|
|
Sıra uygulamadaki reformda
Meclis'ten önceki gün çıkan Türk Ceza Kanunu, sadece kendi içinde değil, birçok alandaki reformu da beraberinde getirdi. Nisan 2005'te yürürlüğe girecek olan kanun, sağlıktan tarıma, imara, çevreye, trafiğe kadar birçok kanunda değişikliği de bünyesinde taşıyor. Tartışılan ise TCK'nın başlangıçtaki uygulamasında bir zorlukla karşılaşılıp karşılaşılmayacağında. Kanunun hazırlığında emeği geçenlerden İstanbul Üniversitesi Hukuk Fakültesi Öğretim Üyesi Doç. Dr. Adem Sözüer'e göre bunun önüne geçilmesi için sadece "hakim ve savcıların değil, toplumun bütün kesimlerinin" bilgilendirme zorunluluğu var. Sorun ise bu aşamada ortaya çıkıyor. Çünkü, Adalet Bakanlığı'nın bütçesi, tanıtım için gerekli ağır yükü kaldırabilecek büyüklükte değil. Uzun süredir TCK'nın çıkması için bastıran Avrupa Birliği'nin fonlarından herhangi bir destek görülmüyor. Dolayısıyla burada iş, ağırlıklı olarak sivil toplum örgütlerine, başta da barolara düşüyor. Peki, barolar kanunla ne kadar ilgili?... Doç. Dr. Sözüer, Türkiye Barolar Birliği ile Anadolu'daki baroların, ilgi gösterip emek harcadıklarını söyledi. İstanbul Barosu'nun yaklaşımına ise şu tepkiyi gösterdi: "TCK yeterince tartışılmadı diyen İstanbul Barosu, önce kendi bünyesindeki kadın grubunun çalışmaları ve gayretini görmeli. Her nedense İstanbul Barosu'nun erkek grubu ilgili olmadı, şimdi ise tepkili. Yasanın eksiklikleri olabilir, ama çalışmalara davetli olmasına rağmen temsilcilerinin sadece bir toplantıya katıldığını unutmasınlar." Öyle gözüküyor ki, birçok alanda olduğu gibi, TCK yapılırken de konunun ilgili taraflarından bazıları sanki kendisi ile ilgili değilmiş gibi davranmış. CHP gibi, bir yandan muhalefetini ortaya koyarken, diğer yandan katkıda bulunma anlayışını göstermemişler. Doç. Dr. Sözüer'in de vurguladığı gibi asıl önemli olan bundan sonrası. Yani; uygulamada ortaya çıkacak sorunların biran önce giderilmesi...

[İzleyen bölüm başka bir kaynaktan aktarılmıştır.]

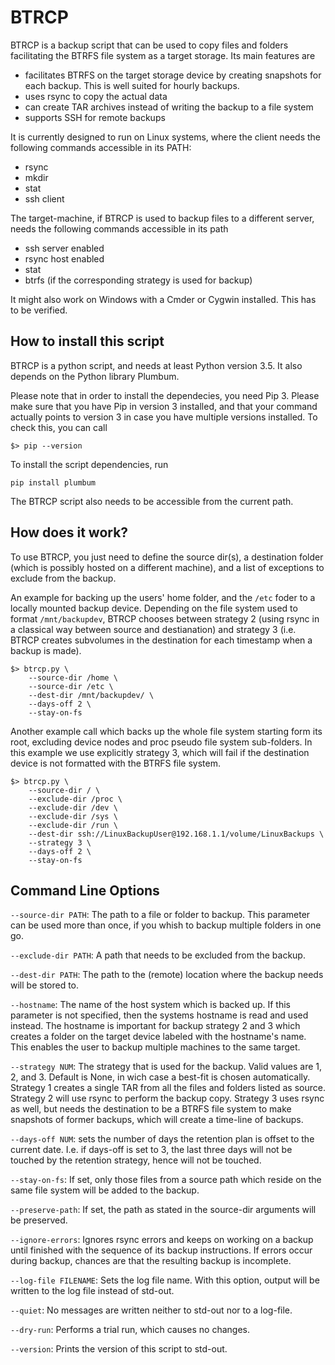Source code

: 
# BTRCP

BTRCP is a backup script that can be used to copy files and folders
facilitating the BTRFS file system as a target storage. Its main features are

* facilitates BTRFS on the target storage device by creating snapshots for each backup. This is well suited for hourly backups.
* uses rsync to copy the actual data
* can create TAR archives instead of writing the backup to a file system
* supports SSH for remote backups

It is currently designed to run on Linux systems, where the client needs
the following commands accessible in its PATH:

* rsync
* mkdir
* stat
* ssh client

The target-machine, if BTRCP is used to backup files to a different server,
needs the following commands accessible in its path

* ssh server enabled
* rsync host enabled
* stat
* btrfs (if the corresponding strategy is used for backup)

It might also work on Windows with a Cmder or Cygwin installed. This has
to be verified.

## How to install this script

BTRCP is a python script, and needs at least Python version 3.5. It also
depends on the Python library Plumbum.

Please note that in order to install the dependecies, you need Pip 3. Please
make sure that you have Pip in version 3 installed, and that your command
actually points to version 3 in case you have multiple versions installed.
To check this, you can call

```
$> pip --version
```

To install the script dependencies, run

```
pip install plumbum
```

The BTRCP script also needs to be accessible from the current path.

## How does it work?

To use BTRCP, you just need to define the source dir(s), a destination
folder (which is possibly hosted on a different machine), and a list of
exceptions to exclude from the backup.

An example for backing up the users' home folder, and the `/etc` foder to a locally
mounted backup device. Depending on the file system used to format `/mnt/backupdev`,
BTRCP chooses between strategy 2 (using rsync in a classical way between source and
destianation) and strategy 3 (i.e. BTRCP creates subvolumes in the destination for
each timestamp when a backup is made).

```
$> btrcp.py \
    --source-dir /home \
    --source-dir /etc \
    --dest-dir /mnt/backupdev/ \
    --days-off 2 \
    --stay-on-fs
```

Another example call which backs up the whole file system starting form
its root, excluding device nodes and proc pseudo file system sub-folders.
In this example we use explicitly strategy 3, which will fail if the
destination device is not formatted with the BTRFS file system.

```
$> btrcp.py \
    --source-dir / \
    --exclude-dir /proc \
    --exclude-dir /dev \
    --exclude-dir /sys \
    --exclude-dir /run \
    --dest-dir ssh://LinuxBackupUser@192.168.1.1/volume/LinuxBackups \
    --strategy 3 \
    --days-off 2 \
    --stay-on-fs
```

## Command Line Options

`--source-dir PATH`: The path to a file or folder to backup. This parameter can be used more than once, if you whish to backup multiple folders in one go.

`--exclude-dir PATH`: A path that needs to be excluded from the backup.

`--dest-dir PATH`: The path to the (remote) location where the backup needs will be stored to.

`--hostname`: The name of the host system which is backed up. If this parameter is not specified, then the systems hostname is read and used instead. The hostname is important for backup strategy 2 and 3 which creates a folder on the target device labeled with the hostname's name. This enables the user to backup multiple machines to the same target.

`--strategy NUM`: The strategy that is used for the backup. Valid values are 1, 2, and 3. Default is None, in wich case a best-fit is chosen automatically. Strategy 1 creates a single TAR from all the files and folders listed as source. Strategy 2 will use rsync to perform the backup copy. Strategy 3 uses rsync as well, but needs the destination to be a BTRFS file system to make snapshots of former backups, which will create a time-line of backups.

`--days-off NUM`: sets the number of days the retention plan is offset to the current date. I.e. if days-off is set to 3, the last three days will not be touched by the retention strategy, hence will not be touched.

`--stay-on-fs`: If set, only those files from a source path which reside on the same file system will be added to the backup.

`--preserve-path`: If set, the path as stated in the source-dir arguments will be preserved.

`--ignore-errors`: Ignores rsync errors and keeps on working on a backup until finished with the sequence of its backup instructions. If errors occur during backup, chances are that the resulting backup is incomplete.

`--log-file FILENAME`: Sets the log file name. With this option, output will be written to the log file instead of std-out.

`--quiet`: No messages are written neither to std-out nor to a log-file.

`--dry-run`: Performs a trial run, which causes no changes.

`--version`: Prints the version of this script to std-out.
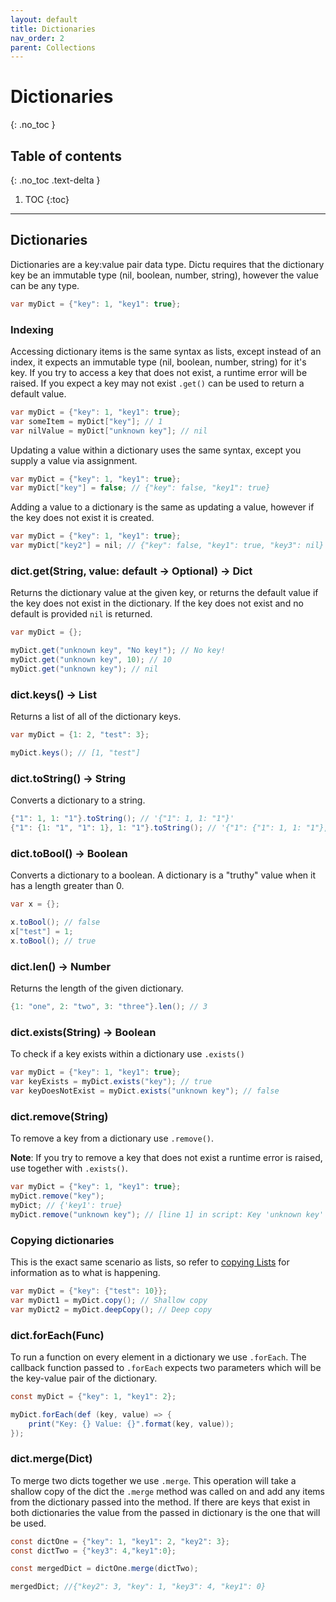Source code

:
 ```yaml
---
layout: default
title: Dictionaries
nav_order: 2
parent: Collections
---
```


# Dictionaries
{: .no_toc }

## Table of contents
{: .no_toc .text-delta }

1. TOC
{:toc}

---
## Dictionaries

Dictionaries are a key:value pair data type. Dictu requires that the dictionary key be an immutable type (nil, boolean, number, string), however the value can be any type.

```cs
var myDict = {"key": 1, "key1": true};
```

### Indexing

Accessing dictionary items is the same syntax as lists, except instead of an index, it expects an immutable type (nil, boolean, number, string) for it's key.
If you try to access a key that does not exist, a runtime error will be raised. If you expect a key may not exist `.get()` can be used to return a default value.

```cs
var myDict = {"key": 1, "key1": true};
var someItem = myDict["key"]; // 1
var nilValue = myDict["unknown key"]; // nil
```

Updating a value within a dictionary uses the same syntax, except you supply a value via assignment.

```cs
var myDict = {"key": 1, "key1": true};
var myDict["key"] = false; // {"key": false, "key1": true}
```

Adding a value to a dictionary is the same as updating a value, however if the key does not exist it is created.

```cs
var myDict = {"key": 1, "key1": true};
var myDict["key2"] = nil; // {"key": false, "key1": true, "key3": nil}
```

### dict.get(String, value: default -> Optional) -> Dict

Returns the dictionary value at the given key, or returns the default value if the key does
not exist in the dictionary. If the key does not exist and no default is provided `nil` is returned.

```cs
var myDict = {};

myDict.get("unknown key", "No key!"); // No key!
myDict.get("unknown key", 10); // 10
myDict.get("unknown key"); // nil
```

### dict.keys() -> List

Returns a list of all of the dictionary keys.

```cs
var myDict = {1: 2, "test": 3};

myDict.keys(); // [1, "test"]
```

### dict.toString() -> String

Converts a dictionary to a string.

```cs
{"1": 1, 1: "1"}.toString(); // '{"1": 1, 1: "1"}'
{"1": {1: "1", "1": 1}, 1: "1"}.toString(); // '{"1": {"1": 1, 1: "1"}, 1: "1"}'
```

### dict.toBool() -> Boolean

Converts a dictionary to a boolean. A dictionary is a "truthy" value when it has a length greater than 0.

```cs
var x = {};

x.toBool(); // false
x["test"] = 1;
x.toBool(); // true
```

### dict.len() -> Number

Returns the length of the given dictionary.

```cs
{1: "one", 2: "two", 3: "three"}.len(); // 3
```

### dict.exists(String) -> Boolean

To check if a key exists within a dictionary use `.exists()`

```cs
var myDict = {"key": 1, "key1": true};
var keyExists = myDict.exists("key"); // true
var keyDoesNotExist = myDict.exists("unknown key"); // false
```

### dict.remove(String)

To remove a key from a dictionary use `.remove()`.

**Note**: If you try to remove a key that does not exist a runtime error is raised, use together with `.exists()`.

```cs
var myDict = {"key": 1, "key1": true};
myDict.remove("key");
myDict; // {'key1': true}
myDict.remove("unknown key"); // [line 1] in script: Key 'unknown key' passed to remove() does not exist
```

### Copying dictionaries

This is the exact same scenario as lists, so refer to [copying Lists](#copying-lists) for information as to what is happening.

```cs
var myDict = {"key": {"test": 10}};
var myDict1 = myDict.copy(); // Shallow copy
var myDict2 = myDict.deepCopy(); // Deep copy
```

### dict.forEach(Func)

To run a function on every element in a dictionary we use `.forEach`. The callback function
passed to `.forEach` expects two parameters which will be the key-value pair of the dictionary.

```cs
const myDict = {"key": 1, "key1": 2};

myDict.forEach(def (key, value) => {
    print("Key: {} Value: {}".format(key, value));
});
```

### dict.merge(Dict)

To merge two dicts together we use `.merge`. This operation will take a shallow copy of the dict the `.merge` method
was called on and add any items from the dictionary passed into the method. If there are keys that exist in both dictionaries
the value from the passed in dictionary is the one that will be used.

```cs
const dictOne = {"key": 1, "key1": 2, "key2": 3};
const dictTwo = {"key3": 4,"key1":0};

const mergedDict = dictOne.merge(dictTwo);

mergedDict; //{"key2": 3, "key": 1, "key3": 4, "key1": 0}
```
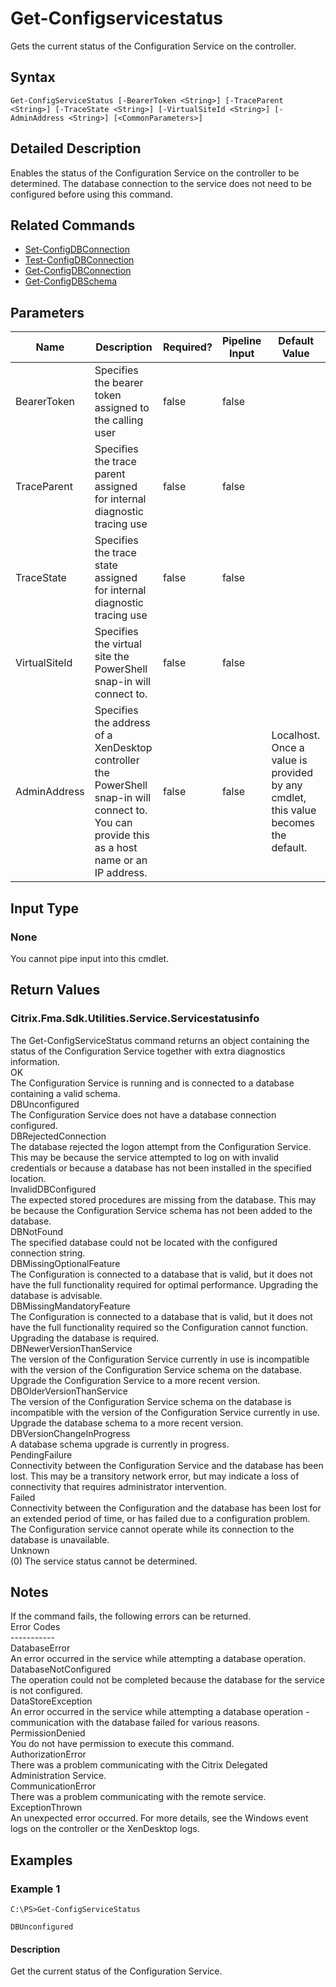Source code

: ﻿
# Get-Configservicestatus
Gets the current status of the Configuration Service on the controller.
## Syntax

```
Get-ConfigServiceStatus [-BearerToken <String>] [-TraceParent <String>] [-TraceState <String>] [-VirtualSiteId <String>] [-AdminAddress <String>] [<CommonParameters>]
```

## Detailed Description
Enables the status of the Configuration Service on the controller to be determined. The database connection to the service does not need to be configured before using this command.


## Related Commands

* [Set-ConfigDBConnection](../Set-ConfigDBConnection/)
* [Test-ConfigDBConnection](../Test-ConfigDBConnection/)
* [Get-ConfigDBConnection](../Get-ConfigDBConnection/)
* [Get-ConfigDBSchema](../Get-ConfigDBSchema/)
## Parameters
| Name   | Description | Required? | Pipeline Input | Default Value |
| --- | --- | --- | --- | --- |
| BearerToken | Specifies the bearer token assigned to the calling user | false | false |  |
| TraceParent | Specifies the trace parent assigned for internal diagnostic tracing use | false | false |  |
| TraceState | Specifies the trace state assigned for internal diagnostic tracing use | false | false |  |
| VirtualSiteId | Specifies the virtual site the PowerShell snap-in will connect to. | false | false |  |
| AdminAddress | Specifies the address of a XenDesktop controller the PowerShell snap-in will connect to. You can provide this as a host name or an IP address. | false | false | Localhost. Once a value is provided by any cmdlet, this value becomes the default. |

## Input Type

### None
You cannot pipe input into this cmdlet.
## Return Values

### Citrix.Fma.Sdk.Utilities.Service.Servicestatusinfo
The Get-ConfigServiceStatus command returns an object containing the status of the Configuration Service together with extra diagnostics information.  
OK  
    The Configuration Service is running and is connected to a database containing a valid schema.  
DBUnconfigured  
    The Configuration Service does not have a database connection configured.  
DBRejectedConnection  
    The database rejected the logon attempt from the Configuration Service.  This may be because the service attempted to log on with invalid credentials or because a database has not been installed in the specified location.  
InvalidDBConfigured  
    The expected stored procedures are missing from the database.  This may be because the Configuration Service schema has not been added to the database.  
DBNotFound  
    The specified database could not be located with the configured connection string.  
DBMissingOptionalFeature  
    The Configuration is connected to a database that is valid, but it does not have the full functionality required for optimal performance. Upgrading the database is advisable.  
DBMissingMandatoryFeature  
    The Configuration is connected to a database that is valid, but it does not have the full functionality required so the Configuration cannot function. Upgrading the database is required.  
DBNewerVersionThanService  
    The version of the Configuration Service currently in use is incompatible with the version of the Configuration Service schema on the database.  Upgrade the Configuration Service to a more recent version.  
DBOlderVersionThanService  
    The version of the Configuration Service schema on the database is incompatible with the version of the Configuration Service currently in use.  Upgrade the database schema to a more recent version.  
DBVersionChangeInProgress  
    A database schema upgrade is currently in progress.  
PendingFailure  
    Connectivity between the Configuration Service and the database has been lost. This may be a transitory network error, but may indicate a loss of connectivity that requires administrator intervention.  
Failed  
    Connectivity between the Configuration and the database has been lost for an extended period of time, or has failed due to a configuration problem. The Configuration service cannot operate while its connection to the database is unavailable.  
Unknown  
    (0) The service status cannot be determined.
## Notes
If the command fails, the following errors can be returned.  
    Error Codes  
    -----------  
    DatabaseError  
        An error occurred in the service while attempting a database operation.  
    DatabaseNotConfigured  
        The operation could not be completed because the database for the service is not configured.  
    DataStoreException  
        An error occurred in the service while attempting a database operation - communication with the database failed for various reasons.  
    PermissionDenied  
        You do not have permission to execute this command.  
    AuthorizationError  
        There was a problem communicating with the Citrix Delegated Administration Service.  
    CommunicationError  
        There was a problem communicating with the remote service.  
    ExceptionThrown  
        An unexpected error occurred.  For more details, see the Windows event logs on the controller or the XenDesktop logs.
## Examples

### Example 1

```
C:\PS>Get-ConfigServiceStatus  
  
DBUnconfigured
```

#### Description
Get the current status of the Configuration Service.
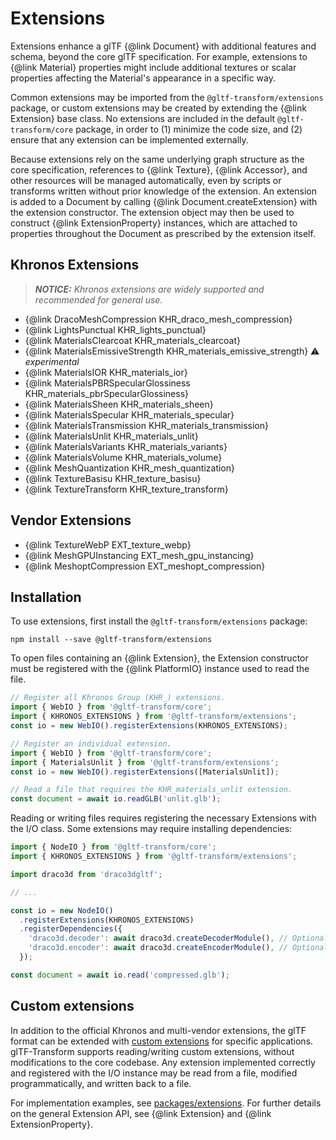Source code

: # Extensions

Extensions enhance a glTF {@link Document} with additional features and schema, beyond the core
glTF specification. For example, extensions to {@link Material} properties might include additional
textures or scalar properties affecting the Material's appearance in a specific way.

Common extensions may be imported from the `@gltf-transform/extensions` package, or custom
extensions may be created by extending the {@link Extension} base class. No extensions are included
in the default `@gltf-transform/core` package, in order to (1) minimize the code size, and (2)
ensure that any extension can be implemented externally.

Because extensions rely on the same underlying graph structure as the core specification,
references to {@link Texture}, {@link Accessor}, and other resources will be managed
automatically, even by scripts or transforms written without prior knowledge of the extension.
An extension is added to a Document by calling {@link Document.createExtension} with the
extension constructor. The extension object may then be used to construct
{@link ExtensionProperty} instances, which are attached to properties throughout the Document
as prescribed by the extension itself.

## Khronos Extensions

> _**NOTICE:** Khronos extensions are widely supported and recommended for general use._

- {@link DracoMeshCompression KHR_draco_mesh_compression}
- {@link LightsPunctual KHR_lights_punctual}
- {@link MaterialsClearcoat KHR_materials_clearcoat}
- {@link MaterialsEmissiveStrength KHR_materials_emissive_strength} ⚠️ *experimental*
- {@link MaterialsIOR KHR_materials_ior}
- {@link MaterialsPBRSpecularGlossiness KHR_materials_pbrSpecularGlossiness}
- {@link MaterialsSheen KHR_materials_sheen}
- {@link MaterialsSpecular KHR_materials_specular}
- {@link MaterialsTransmission KHR_materials_transmission}
- {@link MaterialsUnlit KHR_materials_unlit}
- {@link MaterialsVariants KHR_materials_variants}
- {@link MaterialsVolume KHR_materials_volume}
- {@link MeshQuantization KHR_mesh_quantization}
- {@link TextureBasisu KHR_texture_basisu}
- {@link TextureTransform KHR_texture_transform}

## Vendor Extensions

- {@link TextureWebP EXT_texture_webp}
- {@link MeshGPUInstancing EXT_mesh_gpu_instancing}
- {@link MeshoptCompression EXT_meshopt_compression}

## Installation

To use extensions, first install the `@gltf-transform/extensions` package:

```shell
npm install --save @gltf-transform/extensions
```

To open files containing an {@link Extension}, the Extension constructor must be registered with
the {@link PlatformIO} instance used to read the file.

```typescript
// Register all Khronos Group (KHR_) extensions.
import { WebIO } from '@gltf-transform/core';
import { KHRONOS_EXTENSIONS } from '@gltf-transform/extensions';
const io = new WebIO().registerExtensions(KHRONOS_EXTENSIONS);

// Register an individual extension.
import { WebIO } from '@gltf-transform/core';
import { MaterialsUnlit } from '@gltf-transform/extensions';
const io = new WebIO().registerExtensions([MaterialsUnlit]);

// Read a file that requires the KHR_materials_unlit extension.
const document = await io.readGLB('unlit.glb');
```

Reading or writing files requires registering the necessary Extensions with the I/O class. Some
extensions may require installing dependencies:

```typescript
import { NodeIO } from '@gltf-transform/core';
import { KHRONOS_EXTENSIONS } from '@gltf-transform/extensions';

import draco3d from 'draco3dgltf';

// ...

const io = new NodeIO()
  .registerExtensions(KHRONOS_EXTENSIONS)
  .registerDependencies({
    'draco3d.decoder': await draco3d.createDecoderModule(), // Optional.
    'draco3d.encoder': await draco3d.createEncoderModule(), // Optional.
  });

const document = await io.read('compressed.glb');
```

## Custom extensions

In addition to the official Khronos and multi-vendor extensions, the glTF format can be extended
with [custom extensions](https://github.com/KhronosGroup/glTF/blob/master/extensions/README.md)
for specific applications. glTF-Transform supports reading/writing custom extensions, without
modifications to the core codebase. Any extension implemented correctly and registered with the I/O
instance may be read from a file, modified programmatically, and written back to a file.

For implementation examples, see [packages/extensions](https://github.com/donmccurdy/glTF-Transform/tree/master/packages/extensions).
For further details on the general Extension API, see {@link Extension} and
{@link ExtensionProperty}.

Hukukta uzmanlaşma Bu da tıp alanında olduğu gibi, hukukta uzmanlaşmanın sağlanması ile söz konusu olabilir. Kırklareli Vize ilçesi Cumhuriyet Savcısı Dr. Uğur Yiğit'in de elektronik postasında önerdiği gibi, kanunların uygulayıcılarına dönük reform da biran önce gerçekleşmeli. Aile, çocuk, fikri ve sınai haklar, banka mahkemeleri kurulurken, buralarda görev yapan hakim ve savcılar da alanlarında uzman olmalı. Hakim ve savcıların terfi ve atamalarında, Danıştay veya Yargıtay'dan geçirdikleri dosya sayısı yerine, uzmanlaşmak için gösterdikleri çaba ön plana çıkarılmalı. Alanında lisans üstü, doktora yapmış veya "hizmet ve meslekteki başarısına göre emsali arasında temayüz etmiş" hakim ve savcıların birinci sınıfa yükselmelerinin önü açılmalı. Bu olduğu takdirde sadece uygulanacak olan kanunlar değil, uygulayıcının da yeterliliğinin tartışılması son bulacak.